══ LISTED ENTRIES

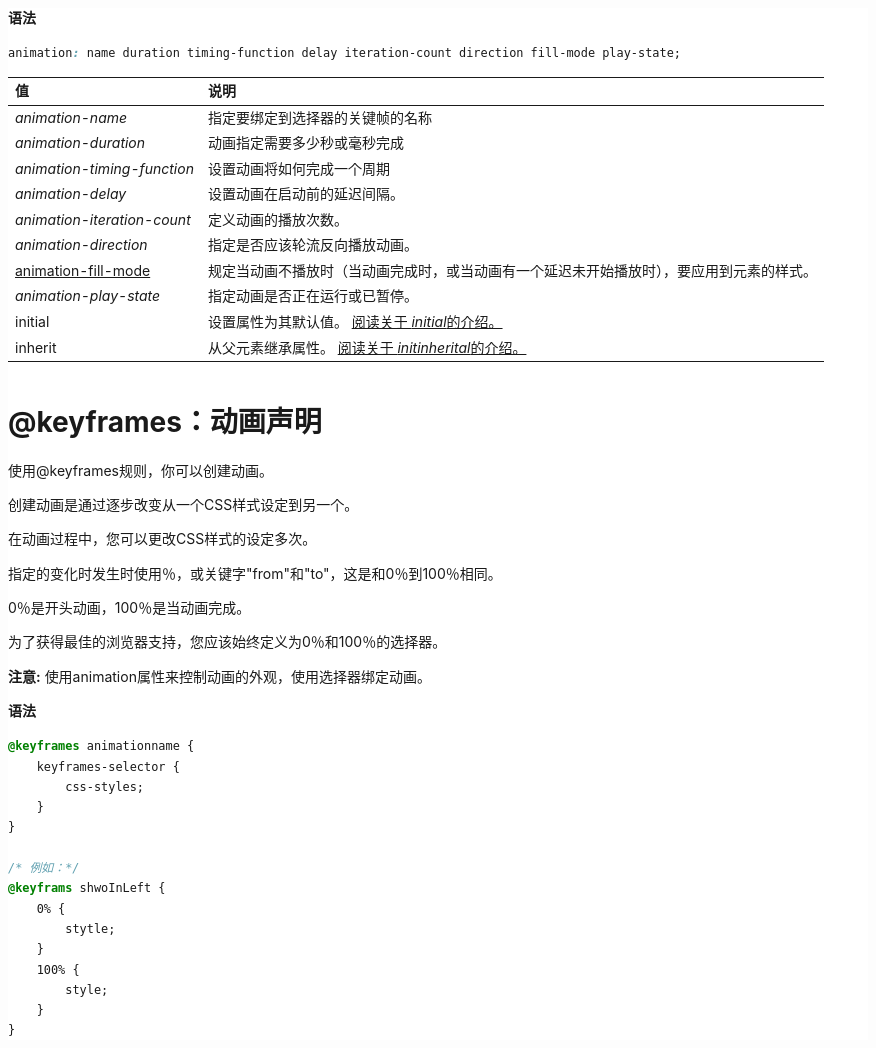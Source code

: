 **语法**

```css
animation: name duration timing-function delay iteration-count direction fill-mode play-state;
```



| 值                                                           | 说明                                                         |
| :----------------------------------------------------------- | :----------------------------------------------------------- |
| *animation-name*                                             | 指定要绑定到选择器的关键帧的名称                             |
| *animation-duration*                                         | 动画指定需要多少秒或毫秒完成                                 |
| *animation-timing-function*                                  | 设置动画将如何完成一个周期                                   |
| *animation-delay*                                            | 设置动画在启动前的延迟间隔。                                 |
| *animation-iteration-count*                                  | 定义动画的播放次数。                                         |
| *animation-direction*                                        | 指定是否应该轮流反向播放动画。                               |
| [animation-fill-mode](https://www.runoob.com/cssref/css3-pr-animation-fill-mode.html) | 规定当动画不播放时（当动画完成时，或当动画有一个延迟未开始播放时），要应用到元素的样式。 |
| *animation-play-state*                                       | 指定动画是否正在运行或已暂停。                               |
| initial                                                      | 设置属性为其默认值。 [阅读关于 *initial*的介绍。](https://www.runoob.com/cssref/css-initial.html) |
| inherit                                                      | 从父元素继承属性。 [阅读关于 *initinherital*的介绍。](https://www.runoob.com/cssref/css-inherit.html) |

# @keyframes：动画声明

使用@keyframes规则，你可以创建动画。

创建动画是通过逐步改变从一个CSS样式设定到另一个。

在动画过程中，您可以更改CSS样式的设定多次。

指定的变化时发生时使用％，或关键字"from"和"to"，这是和0％到100％相同。

0％是开头动画，100％是当动画完成。

为了获得最佳的浏览器支持，您应该始终定义为0％和100％的选择器。

**注意:** 使用animation属性来控制动画的外观，使用选择器绑定动画。

**语法**

```css
@keyframes animationname {
    keyframes-selector {
        css-styles;
    }
}

/* 例如：*/
@keyframs shwoInLeft {
    0% {
        stytle;
    }
    100% {
        style;
    }
}
```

════

EXERCISE DETAILS
Copy each line of the preceding data that contains the string "delay".

RESPONSE BOX
animation: name duration timing-function delay iteration-count direction fill-mode play-state;
| *animation-delay*                                            | 设置动画在启动前的延迟间隔。                                 |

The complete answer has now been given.